So, as described here, I moved into a nice house in a nice neighborhood with a roommate and her 9 year-old son. After living alone for many years, with my kids, this was a huge adjustment for me. I was very wary going into it, especially after moving in and seeing how she is with her dogs, and my fears were apparently not unfounded. Life is hell here, and I have begun to really hate this woman.
Since moving in, besides the whole dog fiasco, which has not gotten any better, I have found out that this woman is 1)an alcoholic- she got an extreme DUI last weekend and will be paying thousands of dollars between her lawyer and fines, which is kind of my business since she doesn’t have a job and her finances were tight to start with 2)having an affair with a married man, who she has at the house quite often, which makes me very uncomfortable and 3)regularly buying prescription narcotics off of the black market for her “fibromyalgia pain”. Having found out all of these things about her makes me want to run away from her- after all, if she has no moral compass, what would be to stop her from fucking me over? Nothing, I presume.
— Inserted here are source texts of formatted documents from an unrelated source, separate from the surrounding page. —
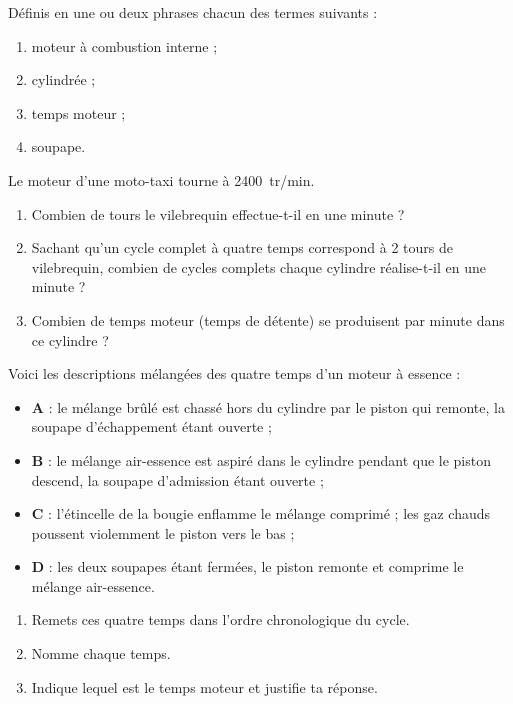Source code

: \documentclass[11pt]{article}
\newcounter{popsec}
\newcounter{popsub}
\newcommand{\courssub}[1]{%
  \stepcounter{popsub}%
  \par\vspace{9pt}\noindent{\popxbold\fontsize{11.5}{13}\selectfont\color{popink}{\color{poporange}\thepopsec.\thepopsub}\hspace{6pt}#1}\par\nopagebreak\vspace{4pt}
}
\begin{document}
\begin{exercice}[Définitions]
Définis en une ou deux phrases chacun des termes suivants :
\begin{enumerate}
\item moteur à combustion interne ;
\item cylindrée ;
\item temps moteur ;
\item soupape.
\end{enumerate}
\end{exercice}

\begin{exercice}
Le moteur d'une moto-taxi tourne à \SI{2400}{tr/min}.
\begin{enumerate}
\item Combien de tours le vilebrequin effectue-t-il en une minute ?
\item Sachant qu'un cycle complet à quatre temps correspond à 2 tours de vilebrequin, combien de cycles complets chaque cylindre réalise-t-il en une minute ?
\item Combien de temps moteur (temps de détente) se produisent par minute dans ce cylindre ?
\end{enumerate}
\end{exercice}

\courssub{Je m'entraîne}

\begin{exercice}
Voici les descriptions mélangées des quatre temps d'un moteur à essence :
\begin{itemize}
\item \textbf{A} : le mélange brûlé est chassé hors du cylindre par le piston qui remonte, la soupape d'échappement étant ouverte ;
\item \textbf{B} : le mélange air-essence est aspiré dans le cylindre pendant que le piston descend, la soupape d'admission étant ouverte ;
\item \textbf{C} : l'étincelle de la bougie enflamme le mélange comprimé ; les gaz chauds poussent violemment le piston vers le bas ;
\item \textbf{D} : les deux soupapes étant fermées, le piston remonte et comprime le mélange air-essence.
\end{itemize}
\begin{enumerate}
\item Remets ces quatre temps dans l'ordre chronologique du cycle.
\item Nomme chaque temps.
\item Indique lequel est le temps moteur et justifie ta réponse.
\end{enumerate}
\end{exercice}
\end{document}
Not only have I been confronted with these failings on her part, she is also quite moody and petty. I really can’t stand a moody person. I strive to be fairly even-tempered, and although I do have my bad moods and PMSy days, I’m basically the same person day after day and I try not to be someone that other people need to tiptoe around. Not so her. We seem to be constantly embroiled in petty emotional issues, and she does things like giving me the silent treatment, talks about me negatively on the phone where I can hear her, is very snappy and hateful to my son and I, etc. We seem to have drastically different personalities, lifestyles, moralities, types of friends, etc. I wish that I had known these things before I moved in, but she wasn’t really forthcoming about the way she really lived.
So, in short, I hate her, I hate living here, and I’m stuck, as right now I’m pretty much broke and can’t afford to move out. Damn the day I made the decision to move in here. Although my old apartment and neighborhood were pretty intolerable, at least I was alone (besides one kid, who I get along with pretty well). Dammit.